Create LDPC encoder and decoder configuration objects, displaying their properties.

`cfgLDPCEnc = ldpcEncoderConfig(pcmatrix)`
```cfgLDPCEnc = ldpcEncoderConfig with properties: ParityCheckMatrix: [162x648 logical] Read-only properties: BlockLength: 648 NumInformationBits: 486 NumParityCheckBits: 162 CodeRate: 0.7500 ```
`cfgLDPCDec = ldpcDecoderConfig(pcmatrix)`
```cfgLDPCDec = ldpcDecoderConfig with properties: ParityCheckMatrix: [162x648 logical] Algorithm: 'bp' Read-only properties: BlockLength: 648 NumInformationBits: 486 NumParityCheckBits: 162 CodeRate: 0.7500 ```

Transmit an LDPC-encoded, QPSK-modulated bit stream through an AWGN channel. Demodulate the signal, decode the received codewords, and then count bit errors. Use nested `for` loops to process multiple SNR settings and frames with and without LDPC forward error correction (FEC) coding of the transmitted data.

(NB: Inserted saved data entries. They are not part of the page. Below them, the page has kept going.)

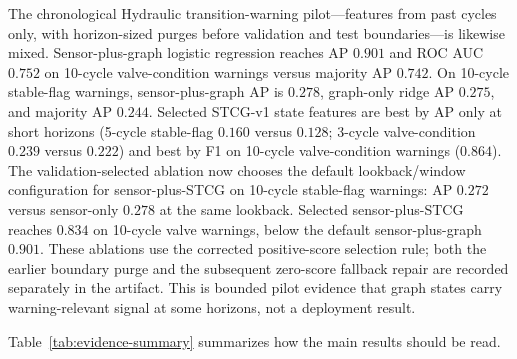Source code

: \documentclass[sigconf,anonymous]{acmart}
\begin{document}
The chronological Hydraulic transition-warning pilot---features from past cycles only, with horizon-sized purges before validation and test boundaries---is likewise mixed.
Sensor-plus-graph logistic regression reaches AP $0.901$ and ROC AUC $0.752$ on 10-cycle valve-condition warnings versus majority AP $0.742$. On 10-cycle stable-flag warnings, sensor-plus-graph AP is $0.278$, graph-only ridge AP $0.275$, and majority AP $0.244$.
Selected STCG-v1 state features are best by AP only at short horizons (5-cycle stable-flag $0.160$ versus $0.128$; 3-cycle valve-condition $0.239$ versus $0.222$) and best by F1 on 10-cycle valve-condition warnings ($0.864$). The validation-selected ablation now chooses the default lookback/window configuration for sensor-plus-STCG on 10-cycle stable-flag warnings: AP $0.272$ versus sensor-only $0.278$ at the same lookback. Selected sensor-plus-STCG reaches $0.834$ on 10-cycle valve warnings, below the default sensor-plus-graph $0.901$. These ablations use the corrected positive-score selection rule; both the earlier boundary purge and the subsequent zero-score fallback repair are recorded separately in the artifact.
This is bounded pilot evidence that graph states carry warning-relevant signal at some horizons, not a deployment result.

\begin{table}[t]
\caption{Real benchmark one-step forecasting RMSE on ETT small, BeijingPM25, OccupancySensors, AReMActivities, UCIHARWindowSignals, and HydraulicSystems datasets, reported as a leakage-controlled diagnostic. Mask columns use hard graph feature selection; weight columns use graph-weighted ridge. Lower is better.}
\label{tab:real-forecasting}
\centering
\small
\resizebox{\linewidth}{!}{}
\end{table}

Table~\ref{tab:evidence-summary} summarizes how the main results should be read.
\begin{table}[t]
\caption{Evidence summary across synthetic and real probes.}
\label{tab:evidence-summary}
\centering
\small
\resizebox{\linewidth}{!}{}
\end{table}
\end{document}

```M = 4; maxnumiter = 10; snr = [3 6 20]; numframes = 10; ber = comm.ErrorRate; ber2 = comm.ErrorRate; for ii = 1:length(snr) for counter = 1:numframes data = randi([0 1],cfgLDPCEnc.NumInformationBits,1,'int8'); % Transmit and receive with LDPC coding encodedData = ldpcEncode(data,cfgLDPCEnc); modSignal = pskmod(encodedData,M,InputType='bit'); [rxsig, noisevar] = awgn(modSignal,snr(ii)); demodSignal = pskdemod(rxsig,M, ... OutputType='approxllr', ... NoiseVariance=noisevar); rxbits = ldpcDecode(demodSignal,cfgLDPCDec,maxnumiter); errStats = ber(data,rxbits); % Transmit and receive with no LDPC coding noCoding = pskmod(data,M,InputType='bit'); rxNoCoding = awgn(noCoding,snr(ii)); rxBitsNoCoding = pskdemod(rxNoCoding,M,OutputType='bit'); errStatsNoCoding = ber2(data,int8(rxBitsNoCoding)); end fprintf(['SNR = %2d\n Coded: Error rate = %1.2f, ' ... 'Number of errors = %d\n'], ... snr(ii),errStats(1),errStats(2)) fprintf(['Noncoded: Error rate = %1.2f, ' ... 'Number of errors = %d\n'], ... errStatsNoCoding(1),errStatsNoCoding(2)) reset(ber); reset(ber2); end```
```SNR = 3 Coded: Error rate = 0.07, Number of errors = 355 ```
```Noncoded: Error rate = 0.08, Number of errors = 384 ```
```SNR = 6 Coded: Error rate = 0.00, Number of errors = 0 ```
```Noncoded: Error rate = 0.02, Number of errors = 98 ```
```SNR = 20 Coded: Error rate = 0.00, Number of errors = 0 ```
```Noncoded: Error rate = 0.00, Number of errors = 0 ```

Transmit an LDPC-encoded, QPSK-modulated bit stream through an AWGN channel. After adding AWGN, demodulate the received signal and use the `ldpcDecode` function to decode a `gpuArray` input signal. Compute the error statistics for the belief propagation decoding algorithm and the normalized min-sum decoding algorithm. For more information about GPU processing, see Accelerate Simulation Using GPUs.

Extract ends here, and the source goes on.